Questo fece si che si ribellassero – a volte anche in maniera
violenta ed irrazionale – alla marea di regole obbligatoriamente
prestabilite dalla convivenza sociale e che erano ritenute
assolutamente castranti ed obsolete.
Il tumulto interiore che albergava in soggetti alla ricerca di se
stessi – mescolati senz’altro anche a legioni di debosciati -,
era aumentato da una emarginazione progressiva imposta da
imbonitori di ogni ordine e grado che mai avrebbero lasciato
spazi ai cosiddetti capelloni, tossici e così via..
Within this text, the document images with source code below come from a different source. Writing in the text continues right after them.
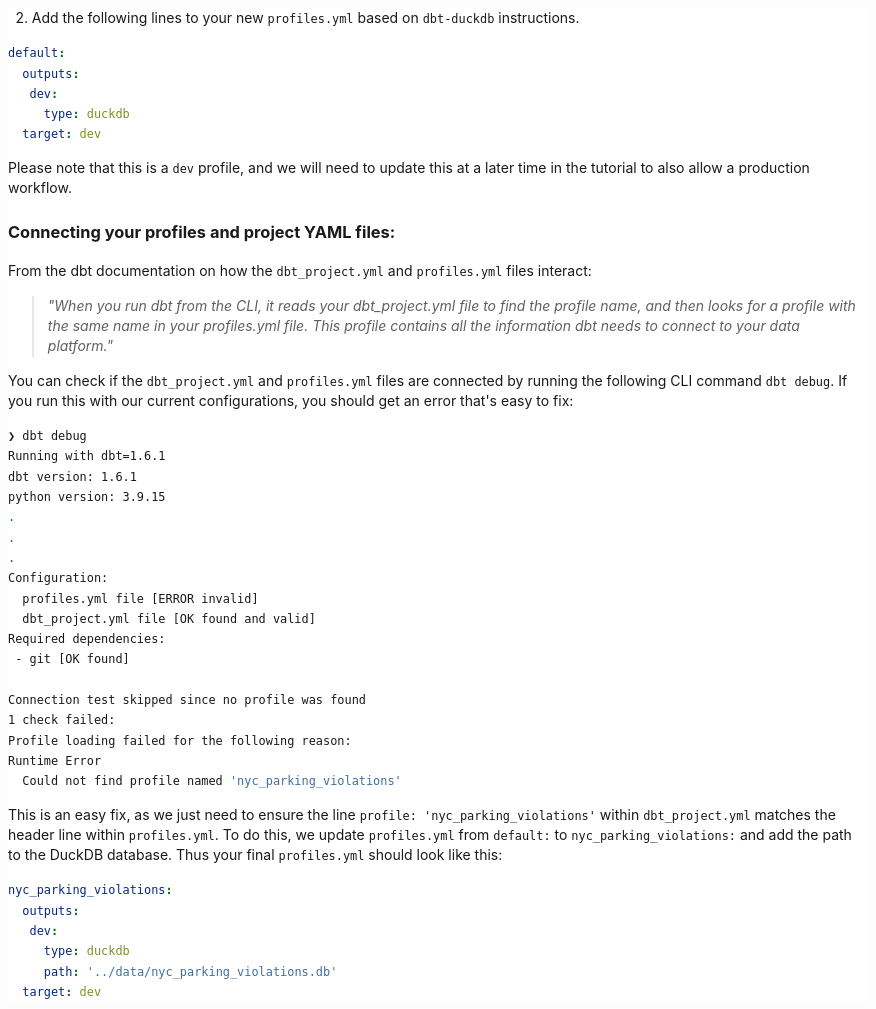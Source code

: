 2. Add the following lines to your new `profiles.yml` based on `dbt-duckdb` instructions.

```yaml
default:
  outputs:
   dev:
     type: duckdb
  target: dev
```

Please note that this is a `dev` profile, and we will need to update this at a later time in the tutorial to also allow a production workflow.

### Connecting your profiles and project YAML files:

From the dbt documentation on how the `dbt_project.yml` and  `profiles.yml` files interact:

> *"When you run dbt from the CLI, it reads your dbt_project.yml file to find the profile name, and then looks for a profile with the same name in your profiles.yml file. This profile contains all the information dbt needs to connect to your data platform."*

You can check if the `dbt_project.yml` and  `profiles.yml` files are connected by running the following CLI command `dbt debug`. If you run this with our current configurations, you should get an error that's easy to fix:

```bash
❯ dbt debug
Running with dbt=1.6.1
dbt version: 1.6.1
python version: 3.9.15
.
.
.
Configuration:
  profiles.yml file [ERROR invalid]
  dbt_project.yml file [OK found and valid]
Required dependencies:
 - git [OK found]

Connection test skipped since no profile was found
1 check failed:
Profile loading failed for the following reason:
Runtime Error
  Could not find profile named 'nyc_parking_violations'
```

This is an easy fix, as we just need to ensure the line `profile: 'nyc_parking_violations'` within `dbt_project.yml` matches the header line within `profiles.yml`. To do this, we update `profiles.yml` from `default:` to `nyc_parking_violations:` and add the path to the DuckDB database. Thus your final `profiles.yml` should look like this:

```yaml
nyc_parking_violations:
  outputs:
   dev:
     type: duckdb
     path: '../data/nyc_parking_violations.db'
  target: dev
```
Il risultato è stato il caos, ossia la totale disintegrazione di
una generazione annientata dalla droga e da un corollario
culturale che ha avuto il suo apice nella “psichedelia”.
E in questo fermento vitale, in mezzo a questo magma detestato da
sempre dal perbenismo borghese, è nata una stella sulla Terra che
brilla e brillerà indelebilmente nel firmamento che ci contiene..
Questa stella oggi è universalmente riconosciuta e porta un nome
pulito e amato da tutte le generazioni che hanno seguito la sua
nascita.
Il suo nome è: Pink Floyd.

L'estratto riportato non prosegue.